Published by Friday, July 1, 2011 Permalink 0

de Jean-Philippe de Tonnac

English adaptation in progress : The art of using up leftovers (or what can still be eaten)

La mise au point est faite par Nicolas Zamaria, directeur de laboratoire de biologie médicale, docteur ès nutrition, interrogé par Flo Makanai : « Au cours d’une vie, 30 tonnes d’aliments traversent le tube digestif d’un individu. » Imaginez vous qu’avant l’ère des pesticides de synthèse qui débute dans les années 1930 [le mot pesticide incluant insecticides, fongicides, herbicides et parasiticides], s’il fallait trouver une date Maginot désignant un « après » et donc un « avant », tout ce que cet individu ingérait, autrement dit ces 30 tonnes d’aliments, était bio. BIO ! Vous imaginez ! Tout simplement parce que l’homme cultivateur ne disposait pas encore des moyens de « rectifier » les grands équilibres homéostasiques de la nature ou, de les abîmer.

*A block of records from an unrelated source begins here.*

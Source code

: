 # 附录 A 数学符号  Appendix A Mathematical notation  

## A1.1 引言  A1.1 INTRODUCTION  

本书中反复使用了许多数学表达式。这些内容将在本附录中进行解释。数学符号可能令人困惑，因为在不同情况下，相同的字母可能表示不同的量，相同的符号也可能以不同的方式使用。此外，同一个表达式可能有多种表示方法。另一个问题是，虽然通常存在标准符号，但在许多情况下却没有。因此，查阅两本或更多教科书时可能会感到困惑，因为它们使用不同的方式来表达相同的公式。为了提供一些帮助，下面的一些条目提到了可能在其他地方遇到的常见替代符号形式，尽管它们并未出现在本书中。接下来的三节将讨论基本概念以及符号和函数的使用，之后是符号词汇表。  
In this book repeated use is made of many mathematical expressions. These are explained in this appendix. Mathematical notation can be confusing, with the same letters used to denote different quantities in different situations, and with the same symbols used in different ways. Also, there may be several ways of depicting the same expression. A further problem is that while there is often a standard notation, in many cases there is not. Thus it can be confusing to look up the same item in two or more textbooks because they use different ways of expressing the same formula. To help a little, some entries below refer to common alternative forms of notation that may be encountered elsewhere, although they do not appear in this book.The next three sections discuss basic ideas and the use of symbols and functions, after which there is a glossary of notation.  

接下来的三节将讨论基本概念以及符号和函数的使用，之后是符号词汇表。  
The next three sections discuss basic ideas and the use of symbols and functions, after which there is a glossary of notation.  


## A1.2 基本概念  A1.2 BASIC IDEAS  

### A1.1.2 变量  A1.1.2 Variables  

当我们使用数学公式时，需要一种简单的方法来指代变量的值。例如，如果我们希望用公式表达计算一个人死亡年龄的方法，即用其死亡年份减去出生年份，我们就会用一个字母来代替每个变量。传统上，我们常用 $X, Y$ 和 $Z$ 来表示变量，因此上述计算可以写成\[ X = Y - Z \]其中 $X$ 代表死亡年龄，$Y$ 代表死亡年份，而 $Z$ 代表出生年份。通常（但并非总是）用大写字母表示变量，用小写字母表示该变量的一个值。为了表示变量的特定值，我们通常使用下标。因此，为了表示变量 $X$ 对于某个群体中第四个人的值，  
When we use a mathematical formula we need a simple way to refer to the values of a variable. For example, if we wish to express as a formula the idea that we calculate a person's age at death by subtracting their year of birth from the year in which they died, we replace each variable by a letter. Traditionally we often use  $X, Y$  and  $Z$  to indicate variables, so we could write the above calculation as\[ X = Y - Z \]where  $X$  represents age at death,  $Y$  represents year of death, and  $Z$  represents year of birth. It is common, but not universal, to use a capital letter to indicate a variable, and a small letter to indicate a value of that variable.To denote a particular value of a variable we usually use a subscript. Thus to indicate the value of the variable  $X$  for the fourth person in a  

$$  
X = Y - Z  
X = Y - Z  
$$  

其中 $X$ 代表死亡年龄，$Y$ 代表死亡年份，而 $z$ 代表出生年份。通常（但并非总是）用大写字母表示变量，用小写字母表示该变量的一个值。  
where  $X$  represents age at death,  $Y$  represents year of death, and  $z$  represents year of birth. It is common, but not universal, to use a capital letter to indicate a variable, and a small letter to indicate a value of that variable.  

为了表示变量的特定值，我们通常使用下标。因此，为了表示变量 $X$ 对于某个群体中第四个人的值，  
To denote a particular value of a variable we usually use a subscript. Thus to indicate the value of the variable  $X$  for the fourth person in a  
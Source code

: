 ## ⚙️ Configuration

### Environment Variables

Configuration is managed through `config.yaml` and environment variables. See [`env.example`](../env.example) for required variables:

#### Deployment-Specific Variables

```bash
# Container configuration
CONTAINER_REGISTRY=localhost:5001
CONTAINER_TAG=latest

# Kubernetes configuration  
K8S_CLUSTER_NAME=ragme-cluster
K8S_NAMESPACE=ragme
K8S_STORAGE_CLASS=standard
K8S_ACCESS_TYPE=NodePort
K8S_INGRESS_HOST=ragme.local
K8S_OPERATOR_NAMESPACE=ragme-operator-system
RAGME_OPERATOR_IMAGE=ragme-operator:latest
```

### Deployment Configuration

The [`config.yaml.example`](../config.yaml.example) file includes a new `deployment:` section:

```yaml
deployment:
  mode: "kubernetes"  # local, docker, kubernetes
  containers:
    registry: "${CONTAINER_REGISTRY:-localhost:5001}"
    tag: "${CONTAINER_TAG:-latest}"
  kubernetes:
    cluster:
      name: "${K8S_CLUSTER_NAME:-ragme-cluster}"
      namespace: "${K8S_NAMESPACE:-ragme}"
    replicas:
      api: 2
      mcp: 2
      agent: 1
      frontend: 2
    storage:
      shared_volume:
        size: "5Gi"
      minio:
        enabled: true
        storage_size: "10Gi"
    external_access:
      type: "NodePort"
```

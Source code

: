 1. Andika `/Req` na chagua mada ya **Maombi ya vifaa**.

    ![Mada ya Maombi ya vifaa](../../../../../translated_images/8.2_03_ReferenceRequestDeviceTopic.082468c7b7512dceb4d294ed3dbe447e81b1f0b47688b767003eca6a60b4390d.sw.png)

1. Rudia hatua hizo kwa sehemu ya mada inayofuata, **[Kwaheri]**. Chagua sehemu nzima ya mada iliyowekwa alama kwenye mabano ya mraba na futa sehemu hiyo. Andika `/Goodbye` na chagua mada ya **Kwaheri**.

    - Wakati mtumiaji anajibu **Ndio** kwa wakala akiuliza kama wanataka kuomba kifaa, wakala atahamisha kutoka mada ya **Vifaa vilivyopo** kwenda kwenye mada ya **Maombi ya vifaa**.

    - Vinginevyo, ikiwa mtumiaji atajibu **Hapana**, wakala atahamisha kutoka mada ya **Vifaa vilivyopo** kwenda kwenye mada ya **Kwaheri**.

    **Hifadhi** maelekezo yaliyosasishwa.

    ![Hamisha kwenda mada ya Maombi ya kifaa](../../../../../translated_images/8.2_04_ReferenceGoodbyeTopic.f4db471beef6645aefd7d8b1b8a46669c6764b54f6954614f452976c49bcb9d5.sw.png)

Nous sommes légitimement en droit et devoir de nous interroger aujourd’hui sur la manière dont ce même tube digestif va traiter les 30 tonnes d’aliments tout à fait problématiques sur le plan nutritionnel qui lui seront proposés. Car, bien entendu, en dehors des produits étiquetés « bio » (2,5% de la surface agricole utile en France était consacrée en 2009 à l’agriculture biologique), plus rien n’est bio.